The family’s story begins with six-year-old Hinata. Her mother, Patricia, told us that she and her husband Juan had noticed a difference in the way Hinata was developing compared to other children attending their church. “Hinata at seven months of age was just crawling while other children were already able to sit up,” Patricia said. “By her first birthday, she was still not able to sit, and she was not trying to talk. People at church would say, ‘mom, you need to talk to her to get her to talk.’ I was talking to her, but she was not responding. I thought I was doing something wrong.” Patricia took Hinata to speech and occupational therapies. After this, Hinata began to walk, but Patricia’s concern for her daughter did not diminish.
“I took her to the doctor’s office, but on this visit, she saw a different doctor from the one she had seen before. This doctor asked me a lot of questions.” The doctor quickly realized that Hinata was developmentally delayed, and he suspected she had an intellectual disability or autism. The family was referred to Vanderbilt. Patricia panicked as they waited for an appointment. “Four months later,” she said, “Hinata was seen at Vanderbilt for testing. They diagnosed her with autism and a speech delay. I had so many emotions at the time, but I was relieved because I now had the answer for what was going on with my child.” Patricia, who is from Puerto Rico, was finally able to explain Hinata’s situation to her far-away family. Now that she better understood what was going on with Hinata, she could begin to find help. “I was so relieved to be living in the mainland United States where there are far more services available.”
Patricia continues, “Hinata was attending a pre-school program when one of the teachers told me about Autism ETC. It took a while for us to start services. When Hinata was four years old, she started half-day services, three days per week. When she arrived at Autism ETC, she still was not talking, only babbling. She would not point at objects or things she wanted. Taking a shower and going to sleep at night was difficult for her. If I turned on a different street while we were driving, Hinata had a meltdown. It seemed everything was difficult for her. Hinata’s struggles made me feel isolated; I felt judged as a parent by others. When we first started at Autism ETC, I was skeptical and scared. When I saw how the staff interacted with my child, I quickly felt comfortable and safe.”
Patricia has noticed a huge difference in Hinata since starting ABA therapy with Autism ETC. She now speaks, she has learned to take showers, and she goes to sleep without problems. Currently, Hinata is potty training. “I thought this would be impossible, but it is happening! ABA has helped her so much,” Patricia said. “She loves to give hugs and kisses, and she says ‘I love you, Mommy.’ The staff knows how to work with my daughter and I see the progress.” Patricia admires how the kindness of the staff gives her peace of mind. “I know everything will be fine.”

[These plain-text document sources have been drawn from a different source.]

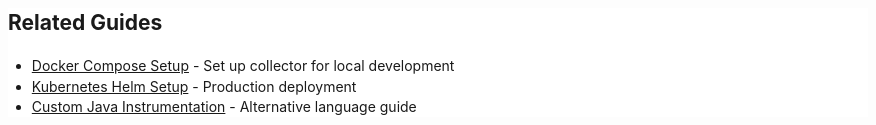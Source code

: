 ## Related Guides

- [Docker Compose Setup](../../collector-setup/docker-compose-example.md) - Set
  up collector for local development
- [Kubernetes Helm Setup](../../collector-setup/kubernetes-helm-setup.md) -
  Production deployment
- [Custom Java Instrumentation](./java.md) - Alternative language guide
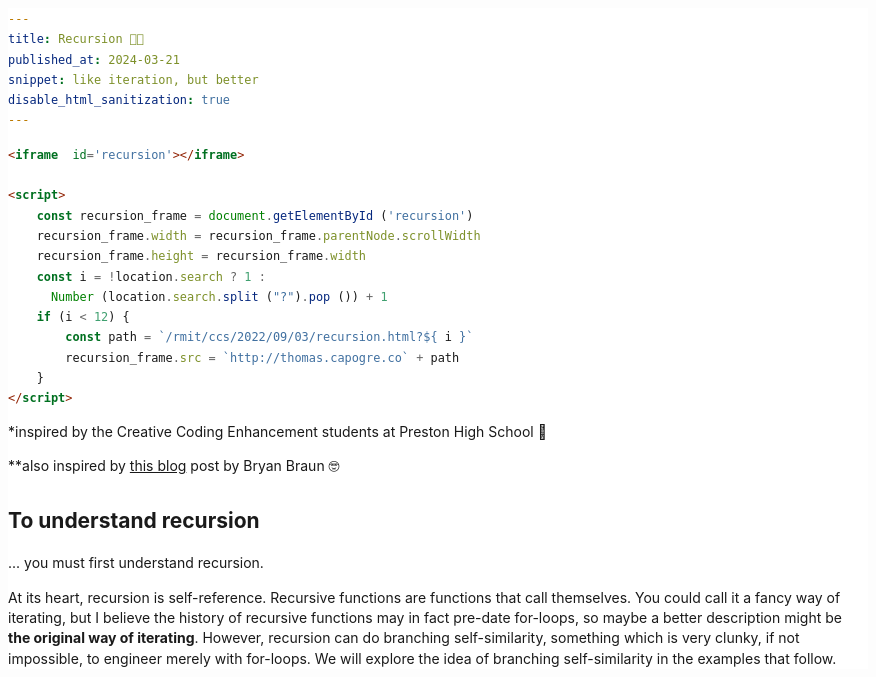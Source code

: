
 ```yaml
---
title: Recursion 😵‍💫
published_at: 2024-03-21
snippet: like iteration, but better
disable_html_sanitization: true
---
```


<iframe  id='recursion'></iframe>

<script>
    const recursion_frame = document.getElementById ('recursion')
    recursion_frame.width = recursion_frame.parentNode.scrollWidth
    recursion_frame.height = recursion_frame.width
    // const i = !location.search ? 1 :
    //   Number (location.search.split ("?").pop ()) + 1
    // if (i < 12) {
    //     const path = `/240321_recursion?${ i }`
    //     recursion_frame.src = `http://blog.science.family` + path
    // }
    // else {
    //     recursion_frame.src = ''
    // }
    recursion_frame.src = 'https://blog.science.family/240321_interaction'
</script>

```html
<iframe  id='recursion'></iframe>

<script>
    const recursion_frame = document.getElementById ('recursion')
    recursion_frame.width = recursion_frame.parentNode.scrollWidth
    recursion_frame.height = recursion_frame.width
    const i = !location.search ? 1 :
      Number (location.search.split ("?").pop ()) + 1
    if (i < 12) {
        const path = `/rmit/ccs/2022/09/03/recursion.html?${ i }`
        recursion_frame.src = `http://thomas.capogre.co` + path
    }
</script>
```

*inspired by the Creative Coding Enhancement students at Preston High School 🚀 

**also inspired by [this blog](https://www.bryanbraun.com/2021/03/24/infinitely-nested-iframes/) post by Bryan Braun 🤓

## To understand recursion

... you must first understand recursion.


At its heart, recursion is self-reference. Recursive functions are functions that call themselves.  You could call it a fancy way of iterating, but I believe the history of recursive functions may in fact pre-date for-loops, so maybe a better description might be **the original way of iterating**.  However, recursion can do branching self-similarity, something which is very clunky, if not impossible, to engineer merely with for-loops.  We will explore the idea of branching self-similarity in the examples that follow.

Hinata’s little brother Kaleb is two and a half years younger. He was born as Patricia was coming to terms with Hinata’s diagnosis. As Kaleb grew older, he began to walk and hit his developmental milestones early. “I thought Kaleb did not have autism,” Patricia recalls. “The only thing I was concerned about was the fact that he did not speak.” Patricia considered that Kaleb was simply imitating his sister, who also did not speak. She had also read that two-language homes (Spanish and English in the case of the Cosme family) can cause speech delays.

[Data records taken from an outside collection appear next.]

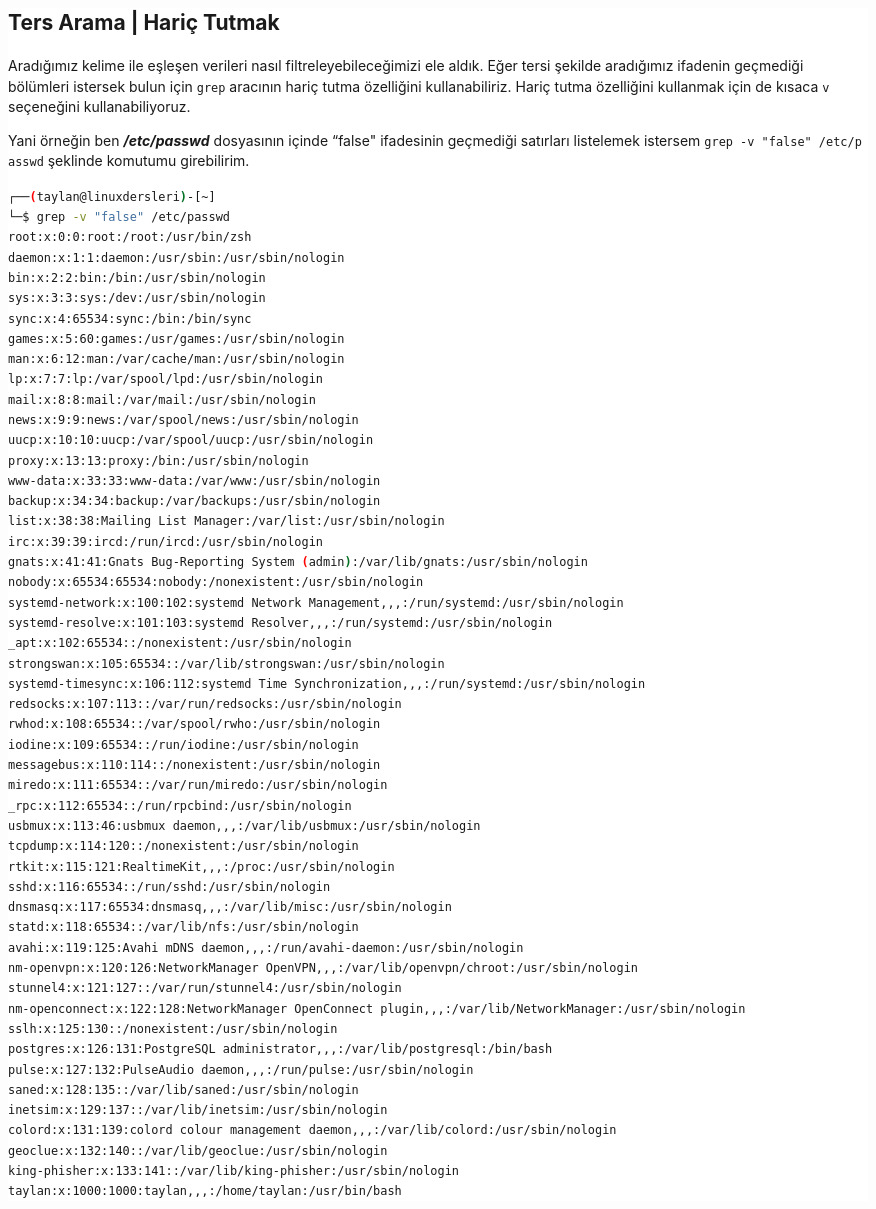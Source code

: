## Ters Arama | Hariç Tutmak

Aradığımız kelime ile eşleşen verileri nasıl filtreleyebileceğimizi ele aldık. Eğer tersi şekilde aradığımız ifadenin geçmediği bölümleri istersek bulun için `grep` aracının hariç tutma özelliğini kullanabiliriz. Hariç tutma özelliğini kullanmak için de kısaca `v` seçeneğini kullanabiliyoruz.

Yani örneğin ben ***/etc/passwd*** dosyasının içinde “false" ifadesinin geçmediği satırları listelemek istersem `grep -v "false" /etc/passwd` şeklinde komutumu girebilirim.

```bash
┌──(taylan@linuxdersleri)-[~]
└─$ grep -v "false" /etc/passwd                                                            
root:x:0:0:root:/root:/usr/bin/zsh
daemon:x:1:1:daemon:/usr/sbin:/usr/sbin/nologin
bin:x:2:2:bin:/bin:/usr/sbin/nologin
sys:x:3:3:sys:/dev:/usr/sbin/nologin
sync:x:4:65534:sync:/bin:/bin/sync
games:x:5:60:games:/usr/games:/usr/sbin/nologin
man:x:6:12:man:/var/cache/man:/usr/sbin/nologin
lp:x:7:7:lp:/var/spool/lpd:/usr/sbin/nologin
mail:x:8:8:mail:/var/mail:/usr/sbin/nologin
news:x:9:9:news:/var/spool/news:/usr/sbin/nologin
uucp:x:10:10:uucp:/var/spool/uucp:/usr/sbin/nologin
proxy:x:13:13:proxy:/bin:/usr/sbin/nologin
www-data:x:33:33:www-data:/var/www:/usr/sbin/nologin
backup:x:34:34:backup:/var/backups:/usr/sbin/nologin
list:x:38:38:Mailing List Manager:/var/list:/usr/sbin/nologin
irc:x:39:39:ircd:/run/ircd:/usr/sbin/nologin
gnats:x:41:41:Gnats Bug-Reporting System (admin):/var/lib/gnats:/usr/sbin/nologin
nobody:x:65534:65534:nobody:/nonexistent:/usr/sbin/nologin
systemd-network:x:100:102:systemd Network Management,,,:/run/systemd:/usr/sbin/nologin
systemd-resolve:x:101:103:systemd Resolver,,,:/run/systemd:/usr/sbin/nologin
_apt:x:102:65534::/nonexistent:/usr/sbin/nologin
strongswan:x:105:65534::/var/lib/strongswan:/usr/sbin/nologin
systemd-timesync:x:106:112:systemd Time Synchronization,,,:/run/systemd:/usr/sbin/nologin
redsocks:x:107:113::/var/run/redsocks:/usr/sbin/nologin
rwhod:x:108:65534::/var/spool/rwho:/usr/sbin/nologin
iodine:x:109:65534::/run/iodine:/usr/sbin/nologin
messagebus:x:110:114::/nonexistent:/usr/sbin/nologin
miredo:x:111:65534::/var/run/miredo:/usr/sbin/nologin
_rpc:x:112:65534::/run/rpcbind:/usr/sbin/nologin
usbmux:x:113:46:usbmux daemon,,,:/var/lib/usbmux:/usr/sbin/nologin
tcpdump:x:114:120::/nonexistent:/usr/sbin/nologin
rtkit:x:115:121:RealtimeKit,,,:/proc:/usr/sbin/nologin
sshd:x:116:65534::/run/sshd:/usr/sbin/nologin
dnsmasq:x:117:65534:dnsmasq,,,:/var/lib/misc:/usr/sbin/nologin
statd:x:118:65534::/var/lib/nfs:/usr/sbin/nologin
avahi:x:119:125:Avahi mDNS daemon,,,:/run/avahi-daemon:/usr/sbin/nologin
nm-openvpn:x:120:126:NetworkManager OpenVPN,,,:/var/lib/openvpn/chroot:/usr/sbin/nologin
stunnel4:x:121:127::/var/run/stunnel4:/usr/sbin/nologin
nm-openconnect:x:122:128:NetworkManager OpenConnect plugin,,,:/var/lib/NetworkManager:/usr/sbin/nologin
sslh:x:125:130::/nonexistent:/usr/sbin/nologin
postgres:x:126:131:PostgreSQL administrator,,,:/var/lib/postgresql:/bin/bash
pulse:x:127:132:PulseAudio daemon,,,:/run/pulse:/usr/sbin/nologin
saned:x:128:135::/var/lib/saned:/usr/sbin/nologin
inetsim:x:129:137::/var/lib/inetsim:/usr/sbin/nologin
colord:x:131:139:colord colour management daemon,,,:/var/lib/colord:/usr/sbin/nologin
geoclue:x:132:140::/var/lib/geoclue:/usr/sbin/nologin
king-phisher:x:133:141::/var/lib/king-phisher:/usr/sbin/nologin
taylan:x:1000:1000:taylan,,,:/home/taylan:/usr/bin/bash
```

“I was confident Kaleb was not autistic. However, the doctor told us that we needed to test him early because his sister was on the spectrum.” When Kaleb received an autism diagnosis like his older sister, Patricia said that she simply didn’t believe it. “When he turned two years old, his autism became more evident. He did not want to be touched. He only wanted to be with me or his grandmother. I knew I had to get him on the waiting list for Autism ETC.

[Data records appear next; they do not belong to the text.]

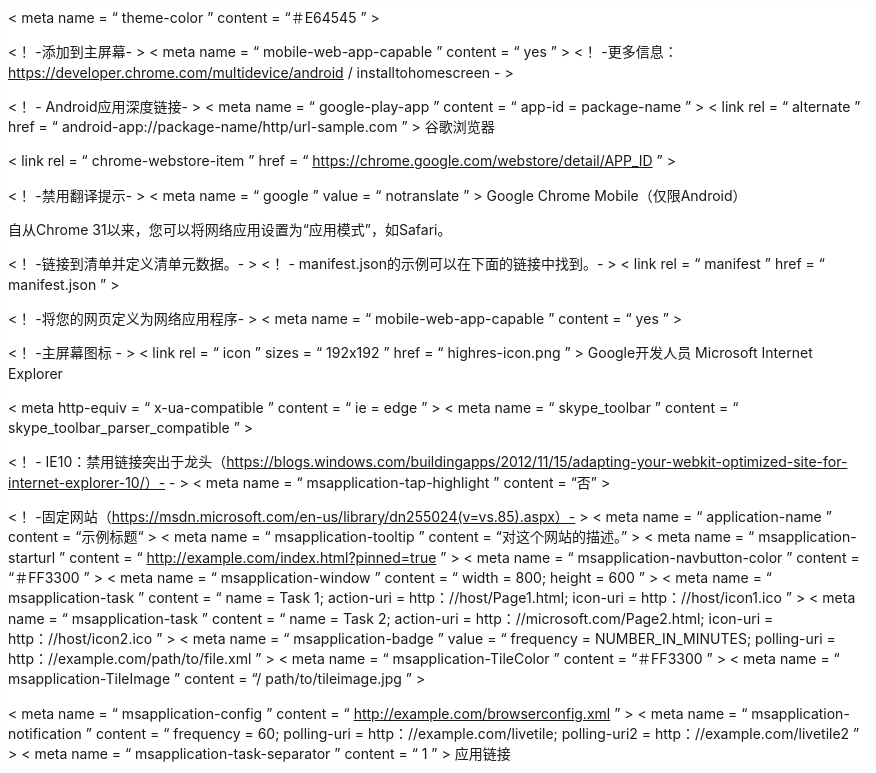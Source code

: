 < meta  name = “ theme-color ”  content = “＃E64545 ” >

<！ -添加到主屏幕- > 
< meta  name = “ mobile-web-app-capable ”  content = “ yes ” >
 <！ -更多信息：https://developer.chrome.com/multidevice/android / installtohomescreen - >

<！ - Android应用深度链接- > 
< meta  name = “ google-play-app ”  content = “ app-id = package-name ” >
< link  rel = “ alternate ”  href = “ android-app://package-name/http/url-sample.com ” >
谷歌浏览器

< link  rel = “ chrome-webstore-item ”  href = “ https://chrome.google.com/webstore/detail/APP_ID ” >

<！ -禁用翻译提示- > 
< meta  name = “ google ”  value = “ notranslate ” >
Google Chrome Mobile（仅限Android）

自从Chrome 31以来，您可以将网络应用设置为“应用模式”，如Safari。

<！ -链接到清单并定义清单元数据。- > 
<！ - manifest.json的示例可以在下面的链接中找到。- > 
< link  rel = “ manifest ”  href = “ manifest.json ” >

<！ -将您的网页定义为网络应用程序- > 
< meta  name = “ mobile-web-app-capable ”  content = “ yes ” >

<！ -主屏幕图标   - > 
< link  rel = “ icon ”  sizes = “ 192x192 ”  href = “ highres-icon.png ” >
Google开发人员
Microsoft Internet Explorer

< meta  http-equiv = “ x-ua-compatible ”  content = “ ie = edge ” >
< meta  name = “ skype_toolbar ”  content = “ skype_toolbar_parser_compatible ” >

<！ - IE10：禁用链接突出于龙头（https://blogs.windows.com/buildingapps/2012/11/15/adapting-your-webkit-optimized-site-for-internet-explorer-10/）- - > 
< meta  name = “ msapplication-tap-highlight ”  content = “否” >

<！ -固定网站（https://msdn.microsoft.com/en-us/library/dn255024(v=vs.85).aspx）- > 
< meta  name = “ application-name ”  content = “示例标题“ >
< meta  name = “ msapplication-tooltip ”  content = “对这个网站的描述。” >
< meta  name = “ msapplication-starturl ”  content = “ http://example.com/index.html?pinned=true ” >
< meta  name = “ msapplication-navbutton-color ”  content = “＃FF3300 ” >
< meta  name = “ msapplication-window ”  content = “ width = 800; height = 600 ” >
< meta  name = “ msapplication-task ”  content = “ name = Task 1; action-uri = http：//host/Page1.html; icon-uri = http：//host/icon1.ico ” >
< meta  name = “ msapplication-task ”  content = “ name = Task 2; action-uri = http：//microsoft.com/Page2.html; icon-uri = http：//host/icon2.ico ” >
< meta  name = “ msapplication-badge ”  value = “ frequency = NUM​​BER_IN_MINUTES; polling-uri = http：//example.com/path/to/file.xml ” >
< meta  name = “ msapplication-TileColor ”  content = “＃FF3300 ” >
< meta  name = “ msapplication-TileImage ”  content = “/ path/to/tileimage.jpg ” >

< meta  name = “ msapplication-config ”  content = “ http://example.com/browserconfig.xml ” >
< meta  name = “ msapplication-notification ”  content = “ frequency = 60; polling-uri = http：//example.com/livetile; polling-uri2 = http：//example.com/livetile2 ” >
< meta  name = “ msapplication-task-separator ”  content = “ 1 ” >
应用链接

When Kaleb began services, he was the youngest child in the center. The transition for him was difficult, but the staff was prepared. They helped make the transition easier for him. “Kaleb is learning to speak. Now, he makes sounds and points to let us know what he wants. He had a lot of stimming behaviors but since the staff began their interventions, his stimming has diminished. When he started at Autism ETC, he did not want to separate from me. But now, he transitions fine. The change has been huge.”
When asked what advice she would give other parents, Patricia said, “Be patient. Autism ETC is the perfect place to start therapy. My son and my daughter have changed, but it takes time.” Patricia continues, “Before starting ABA therapy, I was so scared my children would never be independent. Now, I know both of them will be able to attend school, talk to people, and socialize. I believe they will be able to live happy, independent lives.”